[Records excerpted from a collection]
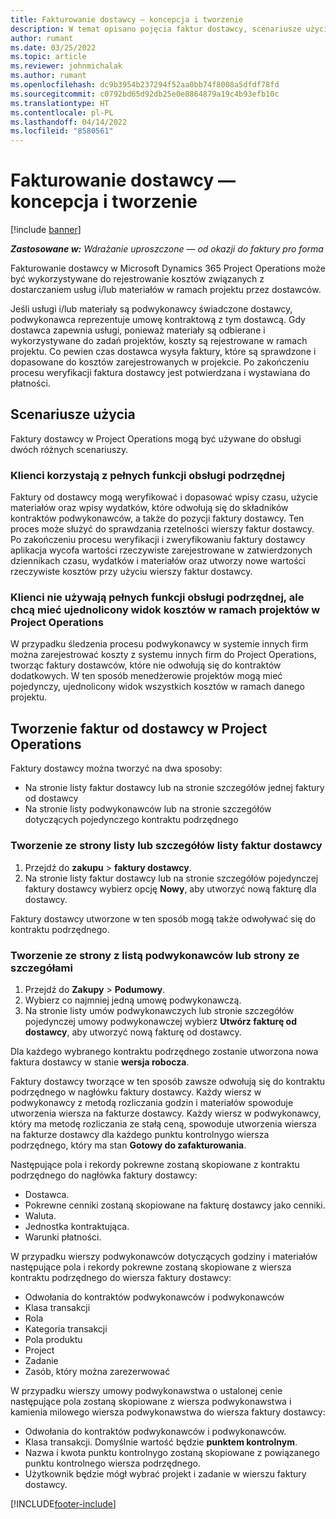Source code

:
 ```yaml
---
title: Fakturowanie dostawcy — koncepcja i tworzenie
description: W temat opisano pojęcia faktur dostawcy, scenariusze użycia oraz sposób tworzenia faktur od dostawców w firmie Microsoft Dynamics 365 Project Operations.
author: rumant
ms.date: 03/25/2022
ms.topic: article
ms.reviewer: johnmichalak
ms.author: rumant
ms.openlocfilehash: dc9b3954b237294f52aa0bb74f8008a5dfdf78fd
ms.sourcegitcommit: c0792bd65d92db25e0e8864879a19c4b93efb10c
ms.translationtype: HT
ms.contentlocale: pl-PL
ms.lasthandoff: 04/14/2022
ms.locfileid: "8580561"
---
```

# <a name="vendor-invoicing---concept-and-creation"></a>Fakturowanie dostawcy — koncepcja i tworzenie

[!include [banner](../../includes/dataverse-preview.md)]

_**Zastosowane w:** Wdrażanie uproszczone — od okazji do faktury pro forma_

Fakturowanie dostawcy w Microsoft Dynamics 365 Project Operations może być wykorzystywane do rejestrowanie kosztów związanych z dostarczaniem usług i/lub materiałów w ramach projektu przez dostawców.

Jeśli usługi i/lub materiały są podwykonawcy świadczone dostawcy, podwykonawca reprezentuje umowę kontraktową z tym dostawcą. Gdy dostawca zapewnia usługi, ponieważ materiały są odbierane i wykorzystywane do zadań projektów, koszty są rejestrowane w ramach projektu. Co pewien czas dostawca wysyła faktury, które są sprawdzone i dopasowane do kosztów zarejestrowanych w projekcie. Po zakończeniu procesu weryfikacji faktura dostawcy jest potwierdzana i wystawiana do płatności.

## <a name="scenarios-for-use"></a>Scenariusze użycia

Faktury dostawcy w Project Operations mogą być używane do obsługi dwóch różnych scenariuszy.

### <a name="customers-use-the-full-subcontracting-experiences"></a>Klienci korzystają z pełnych funkcji obsługi podrzędnej

Faktury od dostawcy mogą weryfikować i dopasować wpisy czasu, użycie materiałów oraz wpisy wydatków, które odwołują się do składników kontraktów podwykonawców, a także do pozycji faktury dostawcy. Ten proces może służyć do sprawdzania rzetelności wierszy faktur dostawcy. Po zakończeniu procesu weryfikacji i zweryfikowaniu faktury dostawcy aplikacja wycofa wartości rzeczywiste zarejestrowane w zatwierdzonych dziennikach czasu, wydatków i materiałów oraz utworzy nowe wartości rzeczywiste kosztów przy użyciu wierszy faktur dostawcy.

### <a name="customers-dont-use-the-full-subcontracting-experiences-but-want-to-have-a-unified-view-of-costs-on-projects-in-project-operations"></a>Klienci nie używają pełnych funkcji obsługi podrzędnej, ale chcą mieć ujednolicony widok kosztów w ramach projektów w Project Operations

W przypadku śledzenia procesu podwykonawcy w systemie innych firm można zarejestrować koszty z systemu innych firm do Project Operations, tworząc faktury dostawców, które nie odwołują się do kontraktów dodatkowych. W ten sposób menedżerowie projektów mogą mieć pojedynczy, ujednolicony widok wszystkich kosztów w ramach danego projektu.

## <a name="creation-of-vendor-invoices-in-project-operations"></a>Tworzenie faktur od dostawcy w Project Operations

Faktury dostawcy można tworzyć na dwa sposoby:

- Na stronie listy faktur dostawcy lub na stronie szczegółów jednej faktury od dostawcy
- Na stronie listy podwykonawców lub na stronie szczegółów dotyczących pojedynczego kontraktu podrzędnego

### <a name="creation-from-the-vendor-invoice-list-page-or-details-page"></a>Tworzenie ze strony listy lub szczegółów listy faktur dostawcy

1. Przejdź do **zakupu** \> **faktury dostawcy**.
2. Na stronie listy faktur dostawcy lub na stronie szczegółów pojedynczej faktury dostawcy wybierz opcję **Nowy**, aby utworzyć nową fakturę dla dostawcy.

Faktury dostawcy utworzone w ten sposób mogą także odwoływać się do kontraktu podrzędnego.

### <a name="creation-from-the-subcontract-list-page-or-details-page"></a>Tworzenie ze strony z listą podwykonawców lub strony ze szczegółami

1. Przejdź do **Zakupy** \> **Podumowy**.
2. Wybierz co najmniej jedną umowę podwykonawczą.
3. Na stronie listy umów podwykonawczych lub stronie szczegółów pojedynczej umowy podwykonawczej wybierz **Utwórz fakturę od dostawcy**, aby utworzyć nową fakturę od dostawcy.

Dla każdego wybranego kontraktu podrzędnego zostanie utworzona nowa faktura dostawcy w stanie **wersja robocza**.

Faktury dostawcy tworzące w ten sposób zawsze odwołują się do kontraktu podrzędnego w nagłówku faktury dostawcy. Każdy wiersz w podwykonawcy z metodą rozliczania godzin i materiałów spowoduje utworzenia wiersza na fakturze dostawcy. Każdy wiersz w podwykonawcy, który ma metodę rozliczania ze stałą ceną, spowoduje utworzenia wiersza na fakturze dostawcy dla każdego punktu kontrolnygo wiersza podrzędnego, który ma stan **Gotowy do zafakturowania**.

Następujące pola i rekordy pokrewne zostaną skopiowane z kontraktu podrzędnego do nagłówka faktury dostawcy:

- Dostawca.
- Pokrewne cenniki zostaną skopiowane na fakturę dostawcy jako cenniki.
- Waluta.
- Jednostka kontraktująca.
- Warunki płatności.

W przypadku wierszy podwykonawców dotyczących godziny i materiałów następujące pola i rekordy pokrewne zostaną skopiowane z wiersza kontraktu podrzędnego do wiersza faktury dostawcy:

- Odwołania do kontraktów podwykonawców i podwykonawców
- Klasa transakcji
- Rola
- Kategoria transakcji
- Pola produktu
- Project
- Zadanie
- Zasób, który można zarezerwować

W przypadku wierszy umowy podwykonawstwa o ustalonej cenie następujące pola zostaną skopiowane z wiersza podwykonawstwa i kamienia milowego wiersza podwykonawstwa do wiersza faktury dostawcy:

- Odwołania do kontraktów podwykonawców i podwykonawców.
- Klasa transakcji. Domyślnie wartość będzie **punktem kontrolnym**.
- Nazwa i kwota punktu kontrolnygo zostaną skopiowane z powiązanego punktu kontrolnego wiersza podrzędnego.
- Użytkownik będzie mógł wybrać projekt i zadanie w wierszu faktury dostawcy.

[!INCLUDE[footer-include](../../includes/footer-banner.md)]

- _What needs to be done_
Within the records above, each line containing "podwykonawcy" is to be returned.

- _Output of the task_
Jeśli usługi i/lub materiały są podwykonawcy świadczone dostawcy, podwykonawca reprezentuje umowę kontraktową z tym dostawcą. Gdy dostawca zapewnia usługi, ponieważ materiały są odbierane i wykorzystywane do zadań projektów, koszty są rejestrowane w ramach projektu. Co pewien czas dostawca wysyła faktury, które są sprawdzone i dopasowane do kosztów zarejestrowanych w projekcie. Po zakończeniu procesu weryfikacji faktura dostawcy jest potwierdzana i wystawiana do płatności.
W przypadku śledzenia procesu podwykonawcy w systemie innych firm można zarejestrować koszty z systemu innych firm do Project Operations, tworząc faktury dostawców, które nie odwołują się do kontraktów dodatkowych. W ten sposób menedżerowie projektów mogą mieć pojedynczy, ujednolicony widok wszystkich kosztów w ramach danego projektu.
Faktury dostawcy tworzące w ten sposób zawsze odwołują się do kontraktu podrzędnego w nagłówku faktury dostawcy. Każdy wiersz w podwykonawcy z metodą rozliczania godzin i materiałów spowoduje utworzenia wiersza na fakturze dostawcy. Każdy wiersz w podwykonawcy, który ma metodę rozliczania ze stałą ceną, spowoduje utworzenia wiersza na fakturze dostawcy dla każdego punktu kontrolnygo wiersza podrzędnego, który ma stan **Gotowy do zafakturowania**.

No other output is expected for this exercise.